To answer this question we designed a survey that’s short, clear, and to the point. We want to share some of the survey questions, the reasoning behind them, and how we’re building the survey experience.
In the last few months, we’ve been researching how engineers experience our developer documentation. We know we have work to do. We’ve stacked the backlog chock-a-block with all the things we saw builders like yourself hating and with more of the things we saw you loving. We have plans, story points, OKRs, roadmaps, and so many more things to keep us busy this year.
We’re just missing one thing: a tangible way to know we’ve improved. How satisfied are developers with the Braintree experience?
Creating the survey
We designed a survey based on a critical constraint: collect enough data to allow statistically significant insights. This constraint informed a set of design criteria.
Design criteria
- Get value from the first click. Users drop out of surveys for many reasons. By ordering the questions by importance and capturing every interaction using an analytics tool, we can turn an abandoned survey into one with some value.

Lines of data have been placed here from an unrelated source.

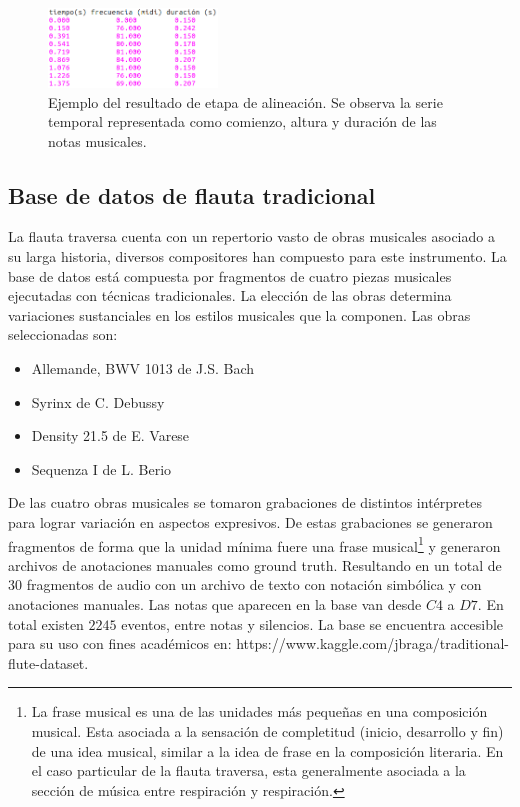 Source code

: \documentclass
  [ams,pdfout]%
	{aeslac}
\begin{document}
\begin{figure}[h!]
\begin{center}
\includegraphics[width=0.4\textwidth]{imagenes/datos} 	
\caption{Ejemplo del resultado de etapa de alineación. Se observa la serie temporal representada como comienzo, altura y duración de las notas musicales.}
\label{fig:datos_tabla}
\end{center}
\end{figure}

\subsection{Base de datos de flauta tradicional}

La flauta traversa cuenta con un repertorio vasto de obras musicales asociado a su larga historia,  diversos compositores han compuesto para este instrumento. La base de datos está compuesta por fragmentos de cuatro piezas musicales ejecutadas con técnicas tradicionales. La elección de las obras determina variaciones sustanciales en los estilos musicales que la componen. Las obras seleccionadas son:
\begin{itemize}
\item Allemande, BWV 1013 de J.S. Bach
\item Syrinx de C. Debussy
\item Density 21.5 de E. Varese
\item Sequenza I de L. Berio
\end{itemize} 

%
De las cuatro obras musicales se tomaron grabaciones de distintos intérpretes para lograr variación en aspectos expresivos. De estas grabaciones se generaron fragmentos de forma que la unidad mínima fuere una frase musical\footnote{La frase musical es una de las unidades más pequeñas en una composición musical. Esta asociada a la sensación de completitud (inicio, desarrollo y fin) de una idea musical, similar a la idea de frase en la composición literaria. En el caso particular de la flauta traversa, esta generalmente asociada a la sección de música entre respiración y respiración\cite{blom1955grove}.} y generaron archivos de anotaciones manuales como ground truth. Resultando en un total de 30 fragmentos de audio con un archivo de texto con notación simbólica y con anotaciones manuales. Las notas que aparecen en la base van desde $C4$ a $D7$. En total existen $2245$ eventos, entre notas y silencios. La base se encuentra accesible para su uso con fines académicos en: https://www.kaggle.com/jbraga/traditional-flute-dataset.
\end{document}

- Ask the fewest possible questions. This criterion served as a forcing factor to only ask questions that added to our overall measure: developer satisfaction.
- Treat each question as critical. It’s tempting to grab your users’ attention and then try and stretch it out as far as possible. With thoughtful design and copywriting we can respect our users’ time; hopefully, they’ll give us their attention next time, too.
- Don’t be annoying. Enough said.
The questions:
Out of the five questions, we wanted to include both satisfaction questions as well as segmentation questions that make the data useful to not only our direct team but the business as a whole.
Our three segmentation questions are:
- Sales: how big is your business?
- Behavior: what are you busy with right now?
- Product: pick the top 3 things you value in integration documentation.
Our two satisfaction questions:
- NPS style rating: How likely are you to recommend Braintree’s integration docs to other developers?
- Likert scale rating: How satisfied are you with our developer documentation so far?
We then ordered these to collect the information in order of importance. Collecting the NPS first, then understanding more about what users care about in our product, how closely we are tracking to their expectations, what phase of integration they are in, and finally, their business size.